═════ Data to use ═════

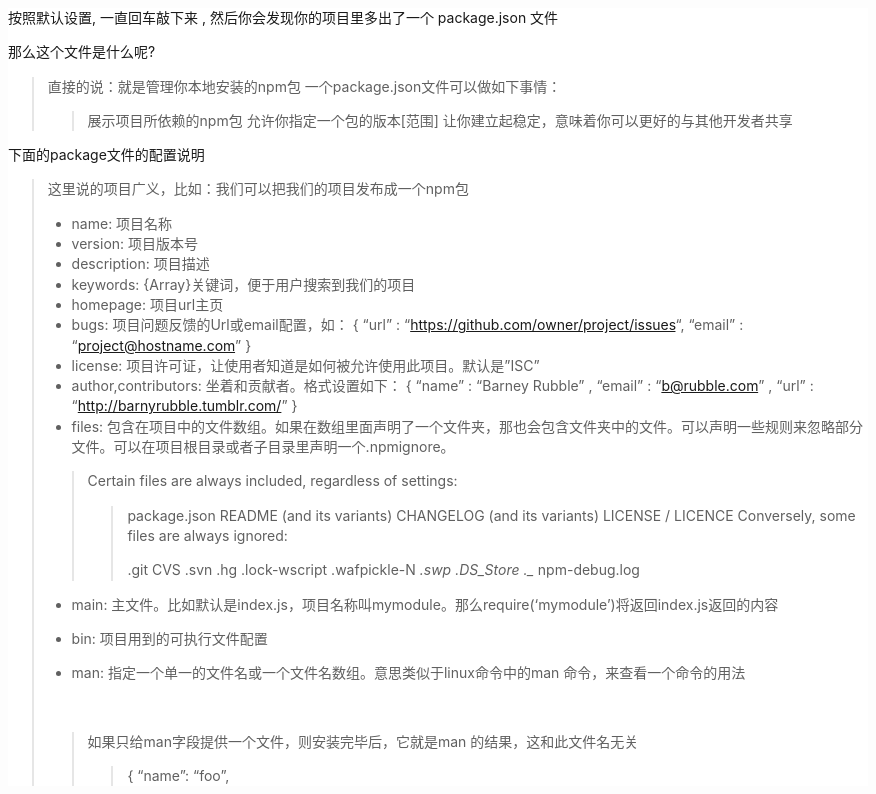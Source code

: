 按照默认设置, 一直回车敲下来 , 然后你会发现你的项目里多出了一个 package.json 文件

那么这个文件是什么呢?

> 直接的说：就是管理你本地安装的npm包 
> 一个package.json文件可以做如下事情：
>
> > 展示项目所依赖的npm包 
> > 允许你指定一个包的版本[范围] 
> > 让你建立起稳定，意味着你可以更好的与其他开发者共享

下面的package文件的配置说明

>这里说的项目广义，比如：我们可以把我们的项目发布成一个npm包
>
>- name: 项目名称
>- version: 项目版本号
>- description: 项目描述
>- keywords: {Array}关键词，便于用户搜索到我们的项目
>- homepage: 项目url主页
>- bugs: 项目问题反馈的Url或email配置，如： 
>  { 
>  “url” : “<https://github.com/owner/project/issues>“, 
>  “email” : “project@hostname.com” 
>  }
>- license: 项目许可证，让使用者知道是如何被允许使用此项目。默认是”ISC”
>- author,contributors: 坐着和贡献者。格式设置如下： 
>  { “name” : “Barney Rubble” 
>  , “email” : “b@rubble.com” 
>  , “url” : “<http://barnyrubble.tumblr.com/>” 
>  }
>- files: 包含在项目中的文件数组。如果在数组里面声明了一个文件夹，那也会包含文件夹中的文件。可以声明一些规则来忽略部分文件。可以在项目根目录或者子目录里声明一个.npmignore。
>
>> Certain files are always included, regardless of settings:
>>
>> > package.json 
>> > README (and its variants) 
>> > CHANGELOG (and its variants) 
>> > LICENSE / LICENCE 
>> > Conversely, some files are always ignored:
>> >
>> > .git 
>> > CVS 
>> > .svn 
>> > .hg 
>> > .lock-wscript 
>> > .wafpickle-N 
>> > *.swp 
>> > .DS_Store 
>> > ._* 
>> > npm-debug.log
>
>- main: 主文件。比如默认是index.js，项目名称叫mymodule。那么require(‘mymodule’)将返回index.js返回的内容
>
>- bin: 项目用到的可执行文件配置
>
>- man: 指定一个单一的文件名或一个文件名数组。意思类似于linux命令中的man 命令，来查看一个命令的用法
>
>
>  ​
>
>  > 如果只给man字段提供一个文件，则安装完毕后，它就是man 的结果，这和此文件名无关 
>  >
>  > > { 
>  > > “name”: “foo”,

═════
═════ Data to use ═════

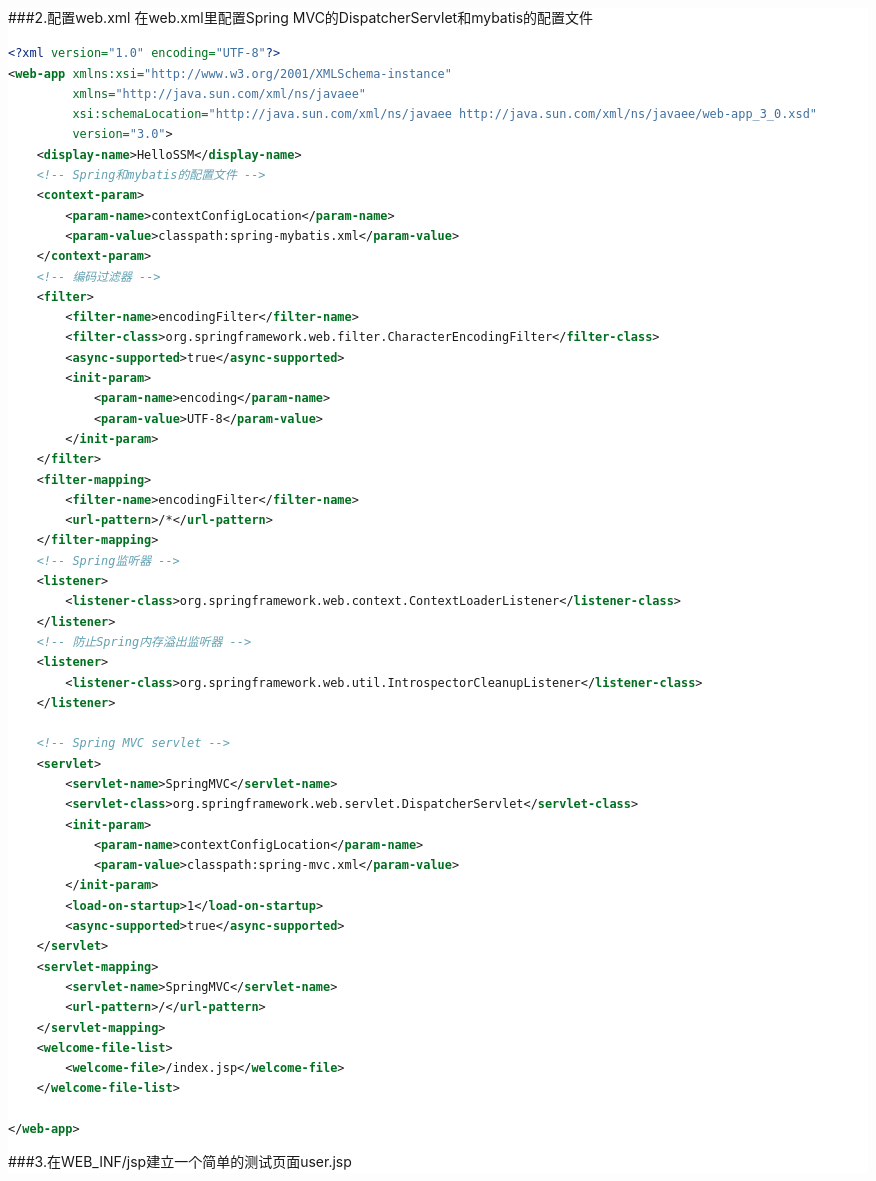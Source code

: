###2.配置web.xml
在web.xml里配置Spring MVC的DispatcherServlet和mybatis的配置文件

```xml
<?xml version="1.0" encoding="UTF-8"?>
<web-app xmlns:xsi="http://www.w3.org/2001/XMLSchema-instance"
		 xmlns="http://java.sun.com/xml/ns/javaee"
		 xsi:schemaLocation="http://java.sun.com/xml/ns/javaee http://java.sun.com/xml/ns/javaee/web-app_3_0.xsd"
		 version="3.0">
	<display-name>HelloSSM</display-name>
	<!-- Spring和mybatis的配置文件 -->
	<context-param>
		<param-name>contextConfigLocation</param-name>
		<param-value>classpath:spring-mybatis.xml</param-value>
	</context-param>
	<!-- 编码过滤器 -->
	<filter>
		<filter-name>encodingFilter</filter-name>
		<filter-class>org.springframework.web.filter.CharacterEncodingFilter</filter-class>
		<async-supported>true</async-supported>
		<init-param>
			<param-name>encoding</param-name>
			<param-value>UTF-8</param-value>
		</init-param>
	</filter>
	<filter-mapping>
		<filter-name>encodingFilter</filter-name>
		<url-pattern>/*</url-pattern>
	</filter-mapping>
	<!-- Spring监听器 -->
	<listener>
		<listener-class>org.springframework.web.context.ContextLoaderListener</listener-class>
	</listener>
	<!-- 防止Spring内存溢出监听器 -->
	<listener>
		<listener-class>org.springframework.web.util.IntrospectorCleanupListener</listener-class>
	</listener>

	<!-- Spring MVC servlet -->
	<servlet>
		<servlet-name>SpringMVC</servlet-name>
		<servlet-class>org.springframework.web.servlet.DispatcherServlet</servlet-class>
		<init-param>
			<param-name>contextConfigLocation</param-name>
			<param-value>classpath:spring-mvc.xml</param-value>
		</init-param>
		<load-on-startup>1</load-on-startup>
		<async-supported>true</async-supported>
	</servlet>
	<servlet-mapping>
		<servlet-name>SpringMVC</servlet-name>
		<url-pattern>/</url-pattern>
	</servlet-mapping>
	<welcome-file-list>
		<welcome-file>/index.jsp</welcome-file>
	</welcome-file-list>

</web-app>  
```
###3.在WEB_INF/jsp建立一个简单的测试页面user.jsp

═════

Tally up the lines above containing "param"; the number is the full answer.

**Task answer:** 12